Model architecture

When creating a Deep Learning model, you need to write the Architecture of the Neural Network. To do so, you must fill two Python functions defined in the “Architecture” tab of the settings.

../../_images/architecture-tab.png

Build Keras model

The build_model function needs to return an instance of the Keras Model class.

This function takes two parameters:

  • input_shapes is a dictionary of the shapes of the input tensors
  • n_classes is the number of classes to predict (for classification models only)

input_shapes

Advanced models can have multiple inputs (see Multiple inputs for more information). Each input has a name.

The input_shapes is a dictionary indexed by input name. Indeed, in most cases, the shape of the inputs is not known before the preprocessing, which will create a certain numbers of columns (when doing dummification, vectorization …), so they are provided to you to build your model.

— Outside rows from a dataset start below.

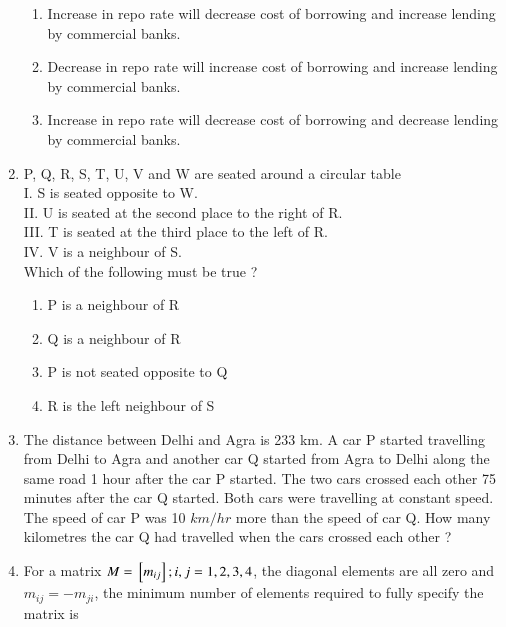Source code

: \documentclass[journal]{IEEEtran}
\begin{document}
\begin{enumerate}
\begin{enumerate}
			\item Increase in repo rate will decrease cost of borrowing and increase lending by commercial banks.
			\item Decrease in repo rate will increase cost of borrowing and increase lending by commercial banks.
			\item Increase in repo rate will decrease cost of borrowing and decrease lending by commercial banks.
		\end{enumerate}
	\item P, Q, R, S, T, U, V and W are seated around a circular table \\
		I. S is seated opposite to W. \\
		II. U is seated at the second place to the right of R. \\
		III. T is seated at the third place to the left of R. \\
		IV. V is a neighbour of S. \\
		Which of the following must be true ?
		\begin{enumerate}
			\item P is a neighbour of R
			\item Q is a neighbour of R
			\item P is not seated opposite to Q
			\item R is the left neighbour of S
		\end{enumerate}
	\item The distance between Delhi and Agra is 233 km. A car P started travelling from Delhi to Agra and another car Q started from Agra to Delhi along the same road 1 hour after the car P started. The two cars crossed each other 75 minutes after the car Q started. Both cars were travelling at constant speed. The speed of car P was 10 $km/hr$ more than the speed of car Q. How many kilometres the car Q had travelled when the cars crossed each other ?
		\begin{enumerate}
		\end{enumerate}
	\item For a matrix $M = {}\left[m_{ij}\right] ; i,j = 1,2,3,4$, the diagonal elements are all zero and $m_{ij} = -m_{ji}$, the minimum number of elements required to fully specify the matrix is 

\end{enumerate}
\end{document}
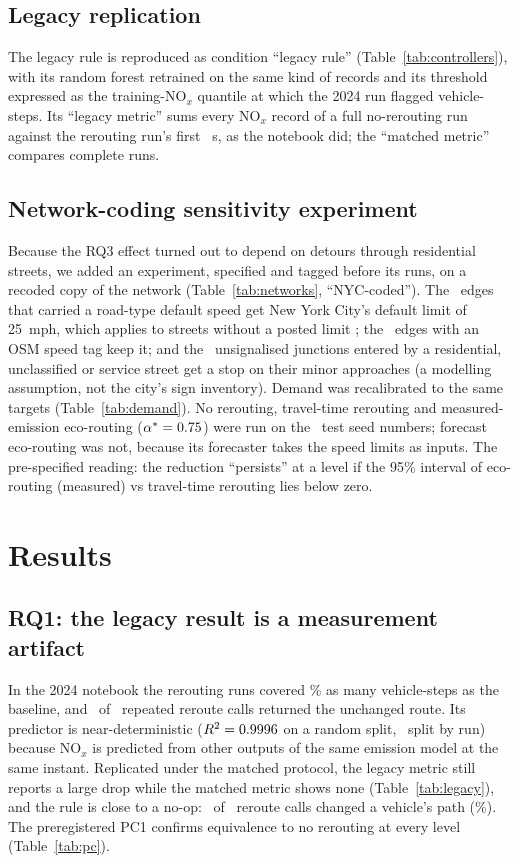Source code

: \documentclass[11pt]{article}
\begin{document}
\subsection{Legacy replication}
The legacy rule is reproduced as condition ``legacy rule'' (Table~\ref{tab:controllers}), with its random forest
retrained on the same kind of records and its threshold expressed as the training-NO$_x$ quantile at which the 2024
run flagged vehicle-steps. Its ``legacy metric'' sums every NO$_x$ record of a full no-rerouting run against the
rerouting run's first \LegacyControlledSteps~s, as the notebook did; the ``matched metric'' compares complete runs.

\subsection{Network-coding sensitivity experiment}\label{sec:sensdesign}
Because the RQ3 effect turned out to depend on detours through residential streets, we added an experiment,
specified and tagged before its runs, on a recoded copy of the network (Table~\ref{tab:networks}, ``NYC-coded''). The
\SensEdgesSpeedChanged\ edges that carried a road-type default speed get New York City's default limit of 25~mph,
which applies to streets without a posted limit \citep{nycdot2014speed}; the \SensEdgesTagged\ edges with an OSM
speed tag keep it; and the \SensJunctionsStop\ unsignalised junctions entered by a residential, unclassified or
service street get a stop on their minor approaches (a modelling assumption, not the city's sign inventory). Demand
was recalibrated to the same targets (Table~\ref{tab:demand}). No rerouting, travel-time rerouting and
measured-emission eco-routing ($\alpha^* = 0.75$) were run on the \ConfirmatoryN\ test seed numbers;
forecast eco-routing was not, because its forecaster takes the speed limits as inputs. The pre-specified reading:
the reduction ``persists'' at a level if the 95\% interval of eco-routing (measured) vs travel-time rerouting lies
below zero.

\section{Results}\label{sec:results}
\subsection{RQ1: the legacy result is a measurement artifact}
In the 2024 notebook the rerouting runs covered \LegacyRowRatioRF\% as many vehicle-steps as the baseline, and
\LegacyRepeatUnchanged\ of \LegacyRepeatCalls\ repeated reroute calls returned the unchanged route. Its predictor is
near-deterministic ($R^2 = 0.9996$ on a random split, \LegacyRFRunSplitRTwo\ split by run) because NO$_x$ is
predicted from other outputs of the same emission model at the same instant. Replicated under the matched protocol,
the legacy metric still reports a large drop while the matched metric shows none (Table~\ref{tab:legacy}), and the
rule is close to a no-op: \LegacyRecountChanges\ of \LegacyRecountCalls\ reroute calls changed a vehicle's path
(\LegacyRecountRate\%). The preregistered PC1 confirms equivalence to no rerouting at every level
(Table~\ref{tab:pc}).
\end{document}
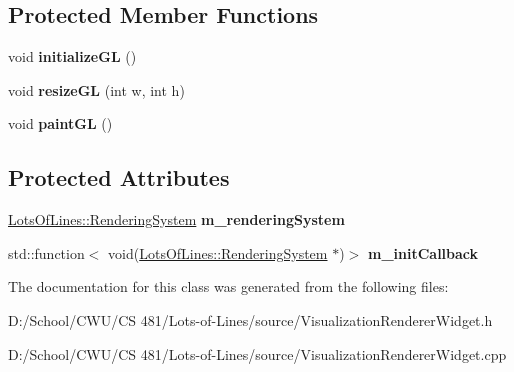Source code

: \subsection*{Protected Member Functions}
\begin{DoxyCompactItemize}
\item 
void {\bfseries initialize\+GL} ()\hypertarget{class_visualization_renderer_widget_a7c939c4bc260f17ca27f75cf8df19d2c}{}\label{class_visualization_renderer_widget_a7c939c4bc260f17ca27f75cf8df19d2c}

\item 
void {\bfseries resize\+GL} (int w, int h)\hypertarget{class_visualization_renderer_widget_a9302869ffc3ef25e22b364c3a53e5f9a}{}\label{class_visualization_renderer_widget_a9302869ffc3ef25e22b364c3a53e5f9a}

\item 
void {\bfseries paint\+GL} ()\hypertarget{class_visualization_renderer_widget_af87bb821a2d686d463da4b8761e327cd}{}\label{class_visualization_renderer_widget_af87bb821a2d686d463da4b8761e327cd}

\end{DoxyCompactItemize}
\subsection*{Protected Attributes}
\begin{DoxyCompactItemize}
\item 
\hyperlink{class_lots_of_lines_1_1_rendering_system}{Lots\+Of\+Lines\+::\+Rendering\+System} {\bfseries m\+\_\+rendering\+System}\hypertarget{class_visualization_renderer_widget_a16400c459c25a2d3d0065a7e21833aa8}{}\label{class_visualization_renderer_widget_a16400c459c25a2d3d0065a7e21833aa8}

\item 
std\+::function$<$ void(\hyperlink{class_lots_of_lines_1_1_rendering_system}{Lots\+Of\+Lines\+::\+Rendering\+System} $\ast$)$>$ {\bfseries m\+\_\+init\+Callback}\hypertarget{class_visualization_renderer_widget_a54b6bdf2a28b74d25fc1adbf49870d1a}{}\label{class_visualization_renderer_widget_a54b6bdf2a28b74d25fc1adbf49870d1a}

\end{DoxyCompactItemize}


The documentation for this class was generated from the following files\+:\begin{DoxyCompactItemize}
\item 
D\+:/\+School/\+C\+W\+U/\+C\+S 481/\+Lots-\/of-\/\+Lines/source/Visualization\+Renderer\+Widget.\+h\item 
D\+:/\+School/\+C\+W\+U/\+C\+S 481/\+Lots-\/of-\/\+Lines/source/Visualization\+Renderer\+Widget.\+cpp\end{DoxyCompactItemize}
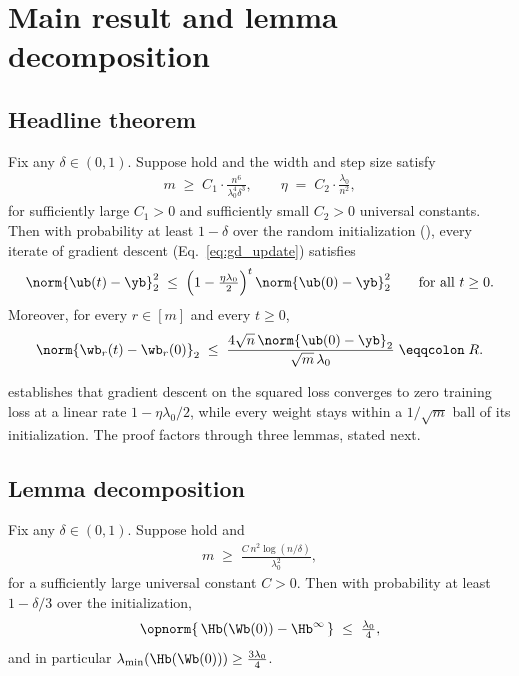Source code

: \section{Main result and lemma decomposition}\label{sec:main_result}

\subsection{Headline theorem}\label{subsec:headline}

\begin{theorem}\label{thm:main}
Fix any $\delta \in (0, 1)$. Suppose  hold and the width and step size satisfy
\begin{align}\label{eq:thm_params}
m \;\ge\; C_1 \cdot \frac{n^6}{\lambda_0^4 \delta^3},
\qquad
\eta \;=\; C_2 \cdot \frac{\lambda_0}{n^2},
\end{align}
for sufficiently large $C_1 > 0$ and sufficiently small $C_2 > 0$ universal constants. Then with probability at least $1 - \delta$ over the random initialization (), every iterate of gradient descent (Eq.~\eqref{eq:gd_update}) satisfies
\begin{align}\label{eq:thm_linconv}
\norm{\ub(t) - \yb}_2^2 \;\le\; \Big( 1 - \tfrac{\eta \lambda_0}{2} \Big)^t \, \norm{\ub(0) - \yb}_2^2
\qquad \text{for all } t \ge 0.
\end{align}
Moreover, for every $r \in [m]$ and every $t \ge 0$,
\begin{align}\label{eq:thm_stayinit}
\norm{\wb_r(t) - \wb_r(0)}_2
\;\le\;
\frac{4 \sqrt n \, \norm{\ub(0) - \yb}_2}{\sqrt m \, \lambda_0}
\;\eqqcolon\; R.
\end{align}
\end{theorem}

 establishes that gradient descent on the squared loss converges to zero training loss at a linear rate $1 - \eta \lambda_0/2$, while every weight stays within a $1/\sqrt m$ ball of its initialization. The proof factors through three lemmas, stated next.

\subsection{Lemma decomposition}\label{subsec:decomp}

\begin{lemma}\label{lem:init_gram}
Fix any $\delta \in (0, 1)$. Suppose  hold and
\begin{align*}
m \;\ge\; \frac{C \, n^2 \log(n / \delta)}{\lambda_0^2},
\end{align*}
for a sufficiently large universal constant $C > 0$. Then with probability at least $1 - \delta/3$ over the initialization,
\begin{align*}
\opnorm{\, \Hb(\Wb(0)) - \Hb^\infty \,} \;\le\; \tfrac{\lambda_0}{4},
\end{align*}
and in particular $\lambda_{\min}(\Hb(\Wb(0))) \ge \tfrac{3 \lambda_0}{4}$.
\end{lemma}

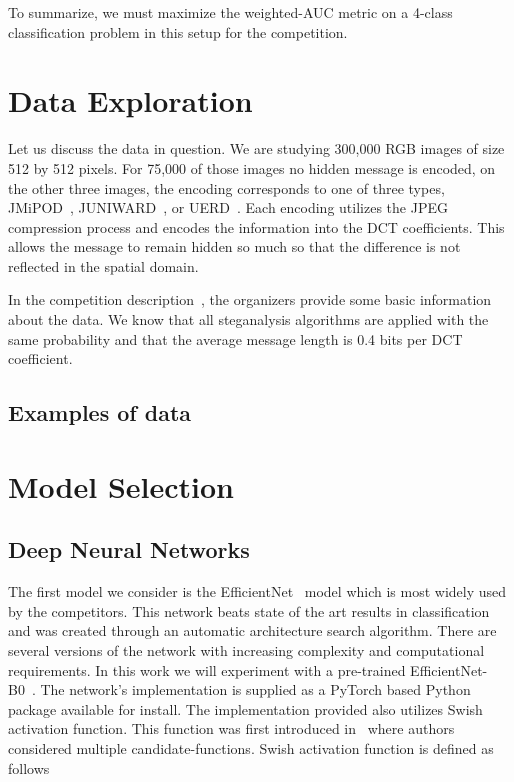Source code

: \documentclass[letterpaper]{article}
\begin{document}
To summarize, we must maximize the weighted-AUC metric on a 4-class classification problem in this setup for the competition.

\section{Data Exploration}

Let us discuss the data in question. We are studying 300,000 RGB images of size 512 by 512 pixels. For 75,000 of those images no hidden message is encoded, on the other three images, the encoding corresponds to one of three types, JMiPOD~\cite{jmipod}, JUNIWARD~\cite{juniward}, or UERD~\cite{uerd}. Each encoding utilizes the JPEG compression process and encodes the information into the DCT coefficients. This allows the message to remain hidden so much so that the difference is not reflected in the spatial domain.

In the competition description~\cite{alaska2}, the organizers provide some basic information about the data. We know that all steganalysis algorithms are applied with the same probability and that the average message length is 0.4 bits per DCT coefficient.

\subsection{Examples of data}




\section{Model Selection}

\subsection{Deep Neural Networks}

The first model we consider is the EfficientNet~\cite{tan2019efficientnet} model which is most widely used by the competitors.
This network beats state of the art results in classification and was created through an automatic architecture search algorithm. There are several versions of the network with increasing complexity and computational requirements. In this work we will experiment with a pre-trained EfficientNet-B0~\cite{tan2019efficientnet}. The network's implementation is supplied as a PyTorch based Python package available for install. The implementation provided also utilizes Swish activation function. This function was first introduced in~\cite{ramachandran2017searching} where authors considered multiple candidate-functions. Swish activation function is defined as follows
\end{document}
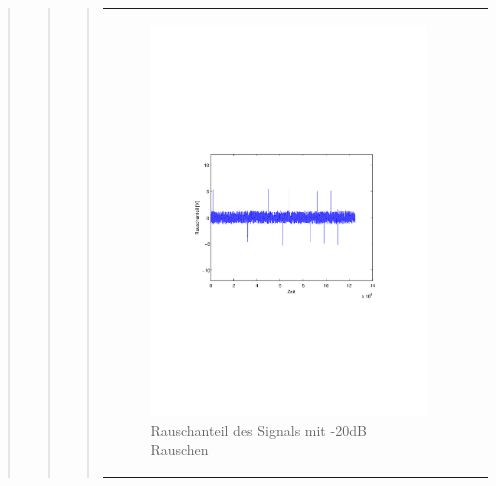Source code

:\begin{quote}
\begin{quote}
\begin{quote}
\begin{center}
\begin{tabular}{ll}
\begin{minipage}{0.6\textwidth}
                \begin{figure}[H]
                    \label{fig:rau20}
                    \includegraphics[scale=0.7, trim = 20mm 80mm 20mm 90mm, clip]{Bilder/rau20}
                    \caption{Rauschanteil des Signals mit -20dB Rauschen}
                \end{figure}
        
            \end{minipage}
        

\end{tabular}
\end{center}
\end{quote}
\end{quote}
\end{quote}
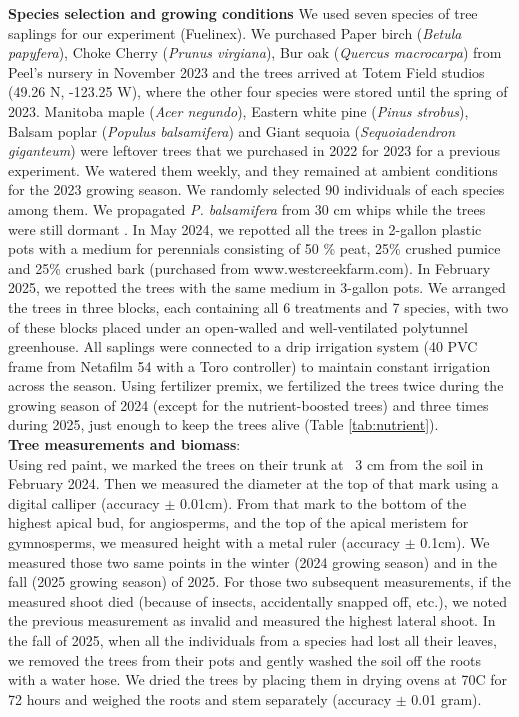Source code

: \documentclass{article}
\begin{document}
\textbf{Species selection and growing conditions}
We used seven species of tree saplings for our experiment (Fuelinex). We purchased Paper birch (\textit{Betula papyfera}), Choke Cherry (\textit{Prunus virgiana}), Bur oak (\textit{Quercus macrocarpa}) from Peel's nursery in November 2023 and the trees arrived at Totem Field studios (49.26 \degree N, -123.25 \degree W), where the other four species were stored until the spring of 2023. Manitoba maple (\textit{Acer negundo}), Eastern white pine (\textit{Pinus strobus}), Balsam poplar (\textit{Populus balsamifera}) and Giant sequoia (\textit{Sequoiadendron giganteum}) were leftover trees that we purchased in 2022 for 2023 for a previous experiment. We watered them weekly, and they remained at ambient conditions for the 2023 growing season. We randomly selected 90 individuals of each species among them. We propagated \textit{P. balsamifera} from 30 cm whips while the trees were still dormant \citep{mc_carthy_early_2018}. In May 2024, we repotted all the trees in 2-gallon plastic pots with a medium for perennials consisting of 50 \% peat, 25\% crushed pumice and 25\% crushed bark (purchased from www.westcreekfarm.com). In February 2025, we repotted the trees with the same medium in 3-gallon pots. We arranged the trees in three blocks, each containing all 6 treatments and 7 species, with two of these blocks placed under an open-walled and well-ventilated polytunnel greenhouse. All saplings were connected to a drip irrigation system (40 PVC frame from Netafilm 54 with a Toro controller) to maintain constant irrigation across the season. Using fertilizer premix, we fertilized the trees twice during the growing season of 2024 (except for the nutrient-boosted trees) and three times during 2025, just enough to keep the trees alive (Table \ref{tab:nutrient}). \\

\textbf{Tree measurements and biomass}: \\
Using red paint, we marked the trees on their trunk at ~3 cm from the soil in February 2024. Then we measured the diameter at the top of that mark using a digital calliper (accuracy $\pm$ 0.01cm). From that mark to the bottom of the highest apical bud, for angiosperms, and the top of the apical meristem for gymnosperms, we measured height with a metal ruler (accuracy $\pm$ 0.1cm). We measured those two same points in the winter (2024 growing season) and in the fall (2025 growing season) of 2025. For those two subsequent measurements, if the measured shoot died (because of insects, accidentally snapped off, etc.), we noted the previous measurement as invalid and measured the highest lateral shoot. In the fall of 2025, when all the individuals from a species had lost all their leaves, we removed the trees from their pots and gently washed the soil off the roots with a water hose. We dried the trees by placing them in drying ovens at 70\degree C for 72 hours and weighed the roots and stem separately (accuracy $\pm$ 0.01 gram). \\
\end{document}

If you haven’t used multi-input features, you only have a main input. Thus, to know the shape of your input tensor, simply use input_shapes["main"]

For example,

input_main = Input(shape=input_shapes["main"])
x = Dense(64, activation="relu")(input_main)
...

n_classes

n_classes, for multiclass classification problems, you may not know the number of target classes

Layer dimensions

You need to be careful with the dimension of the last layer of you network, as it will condition the output of the model.

  • For regression, the last layer needs to have a dimension equal to 1, and it should not have any activation if the variable to predict does not have particularities
  • For binary classification, the last layer should be either: dimension equal to 1 and sigmoid activation, or dimension equal to 2 and softmax activation
  • For multiclass classification, the last layer should have a dimension equal to the number of target classes, and a softmax activation.

If this is not respected, train will either fail (mismatch in dimension) or give inconsistent results (if the activation is not a proper one, the result may not be a probability distribution).

Compile the model

The compile_model function takes the previously created model as input and must compile it. The reason it is separated from the build_model function is that DSS may need to manipulate the model between creation and compilation, in particular for multi-GPU training.

The compile function usually takes a list of metrics to track during training. In DSS context, it is not necessary to precise them because we already compute the list of metrics found in the “Metrics” tab, and they will be available on Tensorboard afterwards.

The two arguments that needs to be carefully filled are:

  • optimizer, which indicates the method used to optimize the model
  • loss function, which is the function optimized during the training. They are problem dependent (regression, classification) and by default DSS selects one that “works” for the prediction type guessed in the analysis.